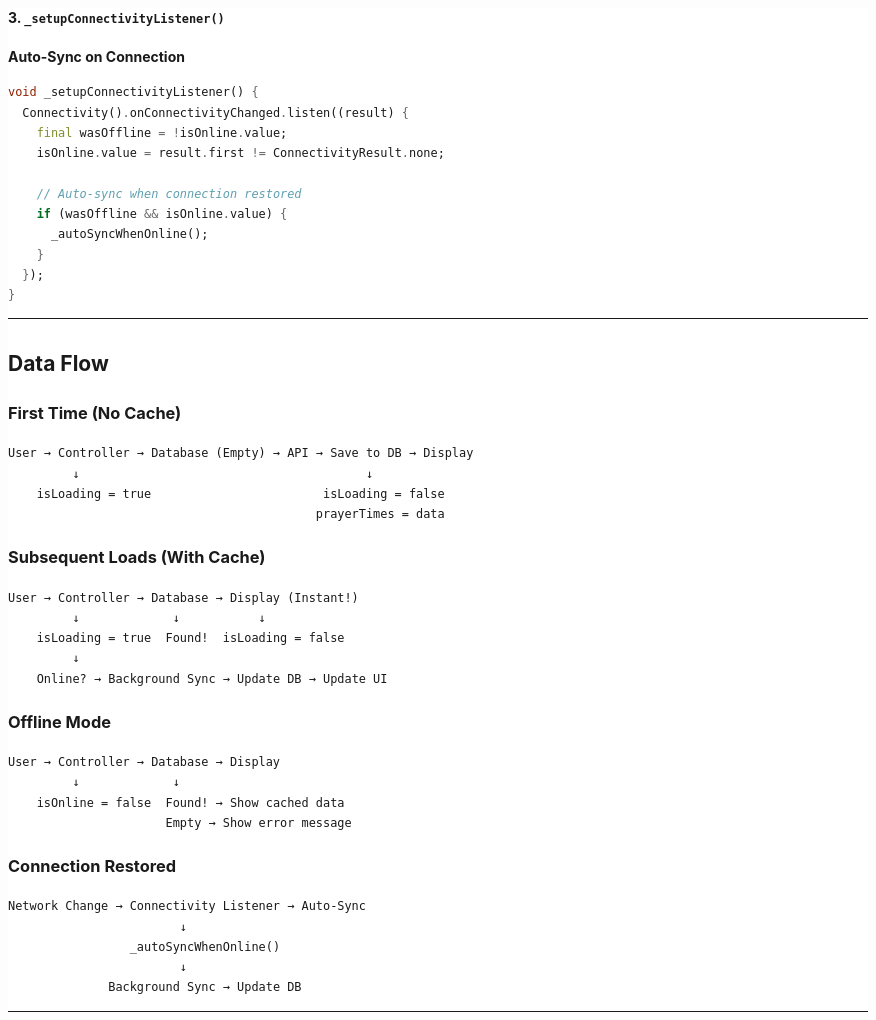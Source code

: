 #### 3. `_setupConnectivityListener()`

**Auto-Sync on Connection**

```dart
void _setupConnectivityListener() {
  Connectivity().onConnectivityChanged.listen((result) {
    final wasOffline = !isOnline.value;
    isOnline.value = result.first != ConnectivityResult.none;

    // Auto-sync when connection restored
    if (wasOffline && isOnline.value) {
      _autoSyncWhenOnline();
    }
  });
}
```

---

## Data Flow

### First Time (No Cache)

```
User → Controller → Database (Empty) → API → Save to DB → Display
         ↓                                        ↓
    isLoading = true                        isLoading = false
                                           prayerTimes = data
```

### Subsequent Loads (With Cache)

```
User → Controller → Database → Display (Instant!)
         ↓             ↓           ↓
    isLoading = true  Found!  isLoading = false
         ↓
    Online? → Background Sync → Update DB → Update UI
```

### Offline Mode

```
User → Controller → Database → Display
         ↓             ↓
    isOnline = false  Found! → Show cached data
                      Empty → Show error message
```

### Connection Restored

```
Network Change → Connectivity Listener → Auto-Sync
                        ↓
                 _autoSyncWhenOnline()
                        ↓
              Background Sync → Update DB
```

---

::::::::::

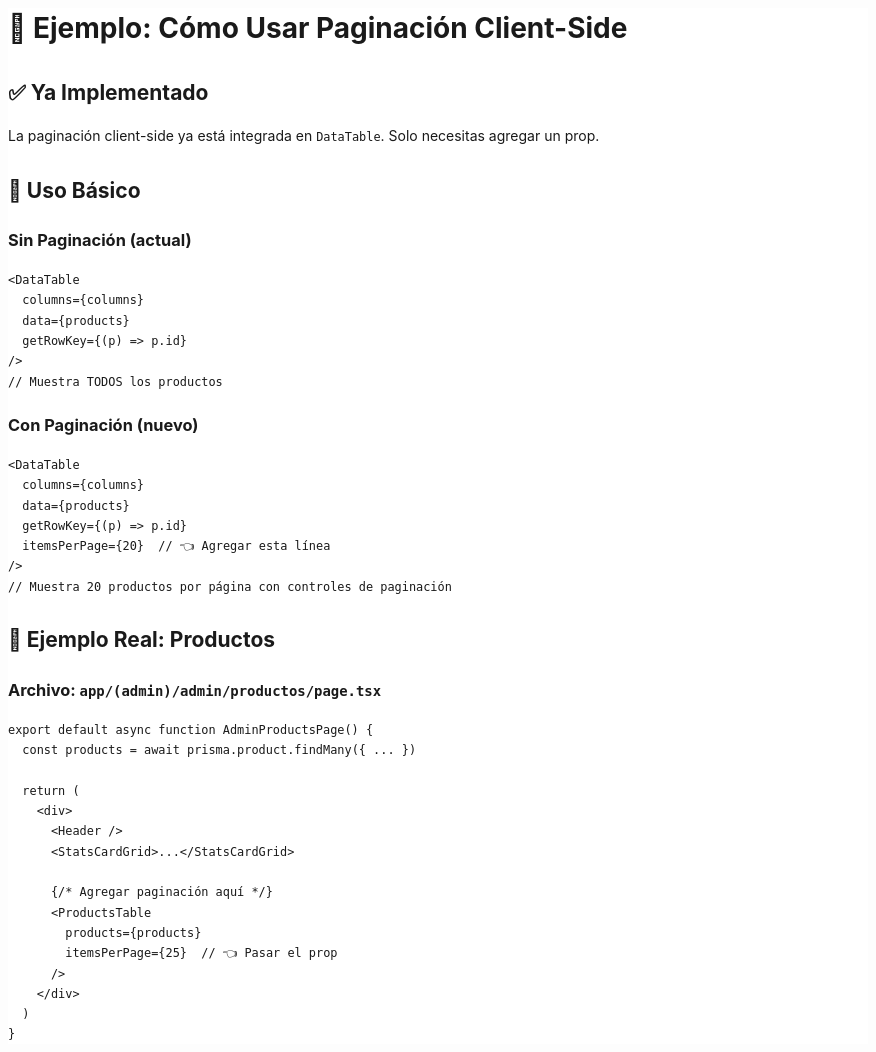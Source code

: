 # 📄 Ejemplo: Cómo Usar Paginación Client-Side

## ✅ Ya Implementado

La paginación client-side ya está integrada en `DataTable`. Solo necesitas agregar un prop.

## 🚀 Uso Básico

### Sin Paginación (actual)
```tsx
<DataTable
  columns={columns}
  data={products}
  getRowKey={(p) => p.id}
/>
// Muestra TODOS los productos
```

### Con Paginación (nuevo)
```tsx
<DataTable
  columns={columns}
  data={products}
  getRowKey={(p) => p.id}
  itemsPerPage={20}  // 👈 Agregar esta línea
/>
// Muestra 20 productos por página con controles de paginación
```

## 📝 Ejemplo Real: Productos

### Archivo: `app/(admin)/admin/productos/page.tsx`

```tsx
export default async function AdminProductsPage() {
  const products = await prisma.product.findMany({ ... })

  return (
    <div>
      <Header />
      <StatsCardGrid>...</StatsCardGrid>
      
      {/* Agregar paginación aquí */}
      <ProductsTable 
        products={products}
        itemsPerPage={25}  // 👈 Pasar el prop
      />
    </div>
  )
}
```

::::::::::

▶ EXERCISE DETAILS
Give the number of lines above in which the word "Display" occurs, with nothing else.

▶ OUTPUT FOR THIS TASK
3